Exercise instructions: Beginning with the first entry, set down each one exactly as shown.

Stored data
= = = = = = =

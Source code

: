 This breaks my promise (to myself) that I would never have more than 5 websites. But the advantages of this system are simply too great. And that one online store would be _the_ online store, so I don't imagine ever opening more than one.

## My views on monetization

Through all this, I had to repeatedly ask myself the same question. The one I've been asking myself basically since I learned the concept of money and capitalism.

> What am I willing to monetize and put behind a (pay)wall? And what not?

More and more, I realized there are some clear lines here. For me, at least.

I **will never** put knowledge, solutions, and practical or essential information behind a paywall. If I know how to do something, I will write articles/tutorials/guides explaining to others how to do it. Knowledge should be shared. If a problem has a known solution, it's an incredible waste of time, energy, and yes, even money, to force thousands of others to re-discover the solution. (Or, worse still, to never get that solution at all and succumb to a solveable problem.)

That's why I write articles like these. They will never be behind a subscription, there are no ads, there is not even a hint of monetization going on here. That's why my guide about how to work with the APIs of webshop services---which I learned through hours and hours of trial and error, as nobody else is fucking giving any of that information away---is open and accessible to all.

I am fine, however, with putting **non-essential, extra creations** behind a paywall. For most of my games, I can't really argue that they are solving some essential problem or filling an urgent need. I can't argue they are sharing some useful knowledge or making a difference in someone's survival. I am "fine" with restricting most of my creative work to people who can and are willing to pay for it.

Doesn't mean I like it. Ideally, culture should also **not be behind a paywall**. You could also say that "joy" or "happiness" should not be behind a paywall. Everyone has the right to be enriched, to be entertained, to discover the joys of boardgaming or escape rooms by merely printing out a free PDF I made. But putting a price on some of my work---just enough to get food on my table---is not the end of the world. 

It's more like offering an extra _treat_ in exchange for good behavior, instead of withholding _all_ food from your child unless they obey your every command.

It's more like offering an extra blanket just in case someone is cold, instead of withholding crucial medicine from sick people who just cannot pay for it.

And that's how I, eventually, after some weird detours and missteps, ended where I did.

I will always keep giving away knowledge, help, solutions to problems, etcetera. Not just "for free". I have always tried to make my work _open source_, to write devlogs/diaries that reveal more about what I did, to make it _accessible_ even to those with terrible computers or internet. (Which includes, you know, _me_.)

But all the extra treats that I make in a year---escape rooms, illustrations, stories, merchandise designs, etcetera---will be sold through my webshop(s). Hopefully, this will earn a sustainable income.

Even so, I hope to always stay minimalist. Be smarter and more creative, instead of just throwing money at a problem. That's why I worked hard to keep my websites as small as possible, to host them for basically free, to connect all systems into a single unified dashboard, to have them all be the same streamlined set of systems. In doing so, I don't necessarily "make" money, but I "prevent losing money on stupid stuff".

= = = = = = =

Response to this task:
Source code

: This breaks my promise (to myself) that I would never have more than 5 websites. But the advantages of this system are simply too great. And that one online store would be _the_ online store, so I don't imagine ever opening more than one.

## My views on monetization

Through all this, I had to repeatedly ask myself the same question. The one I've been asking myself basically since I learned the concept of money and capitalism.

> What am I willing to monetize and put behind a (pay)wall? And what not?

More and more, I realized there are some clear lines here. For me, at least.

I **will never** put knowledge, solutions, and practical or essential information behind a paywall. If I know how to do something, I will write articles/tutorials/guides explaining to others how to do it. Knowledge should be shared. If a problem has a known solution, it's an incredible waste of time, energy, and yes, even money, to force thousands of others to re-discover the solution. (Or, worse still, to never get that solution at all and succumb to a solveable problem.)

That's why I write articles like these. They will never be behind a subscription, there are no ads, there is not even a hint of monetization going on here. That's why my guide about how to work with the APIs of webshop services---which I learned through hours and hours of trial and error, as nobody else is fucking giving any of that information away---is open and accessible to all.

I am fine, however, with putting **non-essential, extra creations** behind a paywall. For most of my games, I can't really argue that they are solving some essential problem or filling an urgent need. I can't argue they are sharing some useful knowledge or making a difference in someone's survival. I am "fine" with restricting most of my creative work to people who can and are willing to pay for it.

Doesn't mean I like it. Ideally, culture should also **not be behind a paywall**. You could also say that "joy" or "happiness" should not be behind a paywall. Everyone has the right to be enriched, to be entertained, to discover the joys of boardgaming or escape rooms by merely printing out a free PDF I made. But putting a price on some of my work---just enough to get food on my table---is not the end of the world. 

It's more like offering an extra _treat_ in exchange for good behavior, instead of withholding _all_ food from your child unless they obey your every command.

It's more like offering an extra blanket just in case someone is cold, instead of withholding crucial medicine from sick people who just cannot pay for it.

And that's how I, eventually, after some weird detours and missteps, ended where I did.

I will always keep giving away knowledge, help, solutions to problems, etcetera. Not just "for free". I have always tried to make my work _open source_, to write devlogs/diaries that reveal more about what I did, to make it _accessible_ even to those with terrible computers or internet. (Which includes, you know, _me_.)

But all the extra treats that I make in a year---escape rooms, illustrations, stories, merchandise designs, etcetera---will be sold through my webshop(s). Hopefully, this will earn a sustainable income.

Even so, I hope to always stay minimalist. Be smarter and more creative, instead of just throwing money at a problem. That's why I worked hard to keep my websites as small as possible, to host them for basically free, to connect all systems into a single unified dashboard, to have them all be the same streamlined set of systems. In doing so, I don't necessarily "make" money, but I "prevent losing money on stupid stuff".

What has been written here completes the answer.